Skip site navigation (1) Skip section navigation (2)

Re: TOAST usage setting

From: Bruce Momjian <bruce(at)momjian(dot)us>
To: Gregory Stark <stark(at)enterprisedb(dot)com>
Cc: pgsql-hackers(at)postgresql(dot)org, Tom Lane <tgl(at)sss(dot)pgh(dot)pa(dot)us>
Subject: Re: TOAST usage setting
Date: 2007-05-29 14:04:12
Message-ID: 200705291404.l4TE4CX15194@momjian.us (view raw or flat)
Thread:
Lists: pgsql-hackers
Gregory Stark wrote:
> "Bruce Momjian" <bruce(at)momjian(dot)us> writes:
> 
> > I tested TOAST using a method similar to the above method against CVS
> > HEAD, with default shared_buffers = 32MB and no assert()s.  I created
> > backends with power-of-2 seetings for TOAST_TUPLES_PER_PAGE (4(default),
> > 8, 16, 32, 64) which gives TOAST/non-TOAST breakpoints of 2k(default),
> > 1k, 512, 256, and 128, roughly.
> >
> > The results are here:
> >
> > 	http://momjian.us/expire/TOAST/
> >
> > Strangely, 128 bytes seems to be the break-even point for TOAST and
> > non-TOAST, even for sequential scans of the entire heap touching all
> > long row values.  I am somewhat confused why TOAST has faster access
> > than inline heap data.
> 
> Did your test also imply setting the MAX_TOAST_CHUNK_SIZE (or however that's
> spelled)? And what size long values were you actually storing? How did you
> generate them?

Please look at the script sqltest.sh at that URL.  I did not modify
TOAST_MAX_CHUNK_SIZE, but it changes based on TOAST_TUPLES_PER_PAGE,
which I did change.

> I wonder if what's happening is that you have large chunks which when stored
> inline are leaving lots of dead space in the table. Ie, if you're generating
> values with size near 2k and the default chunk size you would expect to find
> an average of 1k dead space per page, or a 12.5% drain on performance. As you
> lower the chunk size you decrease that margin.

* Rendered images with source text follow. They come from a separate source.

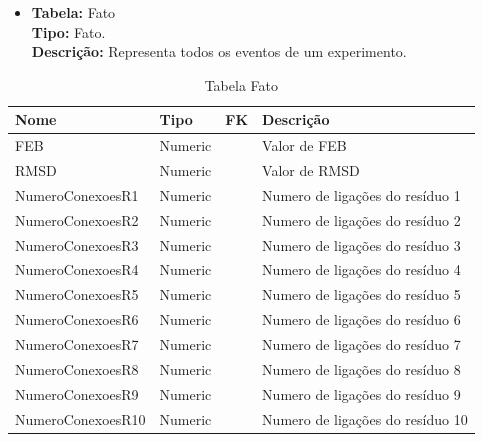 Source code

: 
\newpage

\begin{itemize}
	\item
		\textbf{Tabela:} Fato \\
		\textbf{Tipo:} Fato. \\
		\textbf{Descrição:} Representa todos os eventos de um experimento.
\end{itemize}
\begin{table}[!htbp]
	\caption{Tabela Fato}
	\centering
	\begin{tabular}{@{}llll@{}}
	\toprule
	\textbf{Nome} & \textbf{Tipo} & \textbf{FK} & \textbf{Descrição}           				\\ \midrule
	FEB            			 & Numeric        &             & Valor de FEB			    \\
	RMSD    				 & Numeric        &             & Valor de RMSD          		\\
	NumeroConexoesR1 	     & Numeric        &             & Numero de ligações do resíduo 1   \\
	NumeroConexoesR2 	     & Numeric        &             & Numero de ligações do resíduo 2   \\
	NumeroConexoesR3 	     & Numeric        &             & Numero de ligações do resíduo 3   \\
	NumeroConexoesR4 	     & Numeric        &             & Numero de ligações do resíduo 4   \\
	NumeroConexoesR5 	     & Numeric        &             & Numero de ligações do resíduo 5   \\
	NumeroConexoesR6 	     & Numeric        &             & Numero de ligações do resíduo 6   \\
	NumeroConexoesR7 	     & Numeric        &             & Numero de ligações do resíduo 7   \\
	NumeroConexoesR8 	     & Numeric        &             & Numero de ligações do resíduo 8   \\
	NumeroConexoesR9 	     & Numeric        &             & Numero de ligações do resíduo 9   \\
	NumeroConexoesR10 	     & Numeric        &             & Numero de ligações do resíduo 10  \\

\end{tabular}
\end{table}
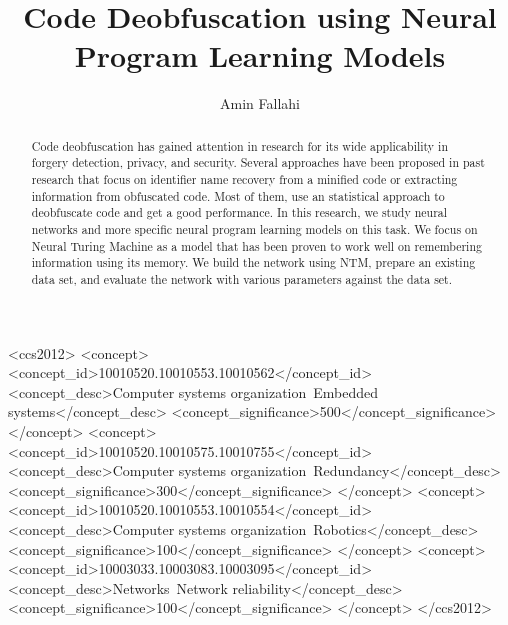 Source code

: \documentclass[acmsmall]{acmart}
\begin{document}
\title{Code Deobfuscation using Neural Program Learning Models}

\author{Amin Fallahi}

\renewcommand{\shortauthors}{Fallahi, et al.}

\begin{abstract}
	Code deobfuscation has gained attention in research for its wide applicability in forgery detection, privacy, and security. Several approaches have been proposed in past research that focus on identifier name recovery from a minified code or extracting information from obfuscated code. Most of them, use an statistical approach to deobfuscate code and get a good performance. In this research, we study neural networks and more specific neural program learning models on this task. We focus on Neural Turing Machine as a model that has been proven to work well on remembering information using its memory. We build the network using NTM, prepare an existing data set, and evaluate the network with various parameters against the data set.
\end{abstract}

\begin{CCSXML}
<ccs2012>
 <concept>
  <concept_id>10010520.10010553.10010562</concept_id>
  <concept_desc>Computer systems organization~Embedded systems</concept_desc>
  <concept_significance>500</concept_significance>
 </concept>
 <concept>
  <concept_id>10010520.10010575.10010755</concept_id>
  <concept_desc>Computer systems organization~Redundancy</concept_desc>
  <concept_significance>300</concept_significance>
 </concept>
 <concept>
  <concept_id>10010520.10010553.10010554</concept_id>
  <concept_desc>Computer systems organization~Robotics</concept_desc>
  <concept_significance>100</concept_significance>
 </concept>
 <concept>
  <concept_id>10003033.10003083.10003095</concept_id>
  <concept_desc>Networks~Network reliability</concept_desc>
  <concept_significance>100</concept_significance>
 </concept>
</ccs2012>
\end{CCSXML}
\end{document}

Well, that could be it, but effectively that is what would happen in the
real world too.

> However I agree that it's hard to believe that the costs of random access
> wouldn't swamp that 12.5% overhead pretty quickly.
> 
> One query I used when measuring the impact of the variable varlena stuff was
> this which gives the distribution of tuples/page over a table:
> 
> SELECT count(*),n 
>   FROM (SELECT count(*) AS n
>           FROM foo 
>          GROUP BY (point_in(tidout(ctid)))[0]
>        ) as x
>  GROUP BY n;
> 
> Which might help you peek at what's going on. You could also combine
> pg_column_size(foo.*) to measure the size of the tuple. I think that will
> measure the size of the tuple as is before the columns are detoasted.

Please use my test script and see what you find.

-- 
  Bruce Momjian  <bruce(at)momjian(dot)us>          http://momjian.us
  EnterpriseDB                               http://www.enterprisedb.com

  + If your life is a hard drive, Christ can be your backup. +

In response to

Responses

pgsql-hackers by date

Next:From: Zdenek KotalaDate: 2007-05-29 14:14:34
Subject: Re: Users specific to a Database
Previous:From: Tom LaneDate: 2007-05-29 14:00:06
Subject: Re: What is the maximum encoding-conversion growth rate, anyway?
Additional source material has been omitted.